Molecular Biotechnology volume 62pages 31–42 (2020)Cite this article

Abstract

Pongamia pinnata (also called Millettia pinnata), a non-edible oil yielding tree, is well known for its multipurpose benefits and acts as a potential source for medicine and biodiesel preparation. Due to increase in demand for cultivation, understanding of genetic diversity is an important parameter for further breeding and cultivation programme. Transposable elements (TEs) are a major component of plant genome but still, their evolutionary significance in Pongamia remains unexplored. In view to understand the role of TEs in genome diversity, Pongamia unigenes were screened for the presence of TE cassettes. Our analysis showed the presence of all categories of TE cassettes in unigenes with major contribution of long terminal repeat-retrotransposons towards unigene diversity. Interestingly, the insertion of some TEs was also observed in both organellar genomes.
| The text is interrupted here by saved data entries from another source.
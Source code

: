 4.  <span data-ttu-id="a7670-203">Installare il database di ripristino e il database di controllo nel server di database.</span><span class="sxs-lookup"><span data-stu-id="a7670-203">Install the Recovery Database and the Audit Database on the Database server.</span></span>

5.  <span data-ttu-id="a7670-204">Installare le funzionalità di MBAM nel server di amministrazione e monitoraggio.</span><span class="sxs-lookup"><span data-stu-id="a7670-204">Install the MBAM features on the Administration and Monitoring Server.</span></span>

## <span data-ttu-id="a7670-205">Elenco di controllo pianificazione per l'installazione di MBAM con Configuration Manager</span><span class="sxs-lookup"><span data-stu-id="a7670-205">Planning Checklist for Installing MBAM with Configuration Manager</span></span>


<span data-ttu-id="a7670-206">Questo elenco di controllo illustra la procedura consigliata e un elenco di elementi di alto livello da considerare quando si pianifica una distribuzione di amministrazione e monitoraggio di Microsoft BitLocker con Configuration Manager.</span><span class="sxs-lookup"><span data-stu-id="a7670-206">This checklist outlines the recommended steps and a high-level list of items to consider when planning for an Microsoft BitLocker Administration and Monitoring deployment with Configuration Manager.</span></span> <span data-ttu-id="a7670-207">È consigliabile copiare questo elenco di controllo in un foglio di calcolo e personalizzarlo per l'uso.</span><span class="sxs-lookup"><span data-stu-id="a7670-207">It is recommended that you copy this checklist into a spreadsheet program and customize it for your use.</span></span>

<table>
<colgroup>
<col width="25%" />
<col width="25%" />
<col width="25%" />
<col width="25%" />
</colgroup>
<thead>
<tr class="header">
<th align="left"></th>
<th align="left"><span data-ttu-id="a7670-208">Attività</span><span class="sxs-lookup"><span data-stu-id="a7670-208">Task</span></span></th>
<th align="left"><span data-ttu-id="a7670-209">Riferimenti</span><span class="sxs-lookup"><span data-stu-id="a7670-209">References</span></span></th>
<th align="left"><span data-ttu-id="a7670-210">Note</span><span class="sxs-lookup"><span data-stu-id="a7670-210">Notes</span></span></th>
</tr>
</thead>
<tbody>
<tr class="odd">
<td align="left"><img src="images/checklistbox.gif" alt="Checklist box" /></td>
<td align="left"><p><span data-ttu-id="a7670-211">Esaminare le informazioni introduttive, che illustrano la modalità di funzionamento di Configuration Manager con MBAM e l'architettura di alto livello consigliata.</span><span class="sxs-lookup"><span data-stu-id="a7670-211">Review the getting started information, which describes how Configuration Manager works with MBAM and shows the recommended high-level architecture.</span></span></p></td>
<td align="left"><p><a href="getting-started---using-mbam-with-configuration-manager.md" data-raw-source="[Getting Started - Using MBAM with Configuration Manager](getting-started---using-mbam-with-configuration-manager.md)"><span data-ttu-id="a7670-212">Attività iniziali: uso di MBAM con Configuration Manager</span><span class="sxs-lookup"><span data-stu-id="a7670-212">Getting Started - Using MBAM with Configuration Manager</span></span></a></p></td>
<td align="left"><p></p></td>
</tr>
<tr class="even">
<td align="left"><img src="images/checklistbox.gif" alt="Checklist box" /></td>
The study of insertion of TEs in coding sequence is of great interest as they may be responsible for protein diversity thereby influencing the phenotype. The present investigation confirms the exaptation phenomenon in pyruvate decarboxylase (PDC) gene where the entire exon sequence was derived from Ty3-gypsy like retrotransposon. The study of PDC protein revealed the translation of gypsy element into protein. Furthermore, the phylogenetic study confirmed the diversity in PDC gene due to insertion of the gypsy element, where the PDC genes with and without gypsy insertion were clustered separately.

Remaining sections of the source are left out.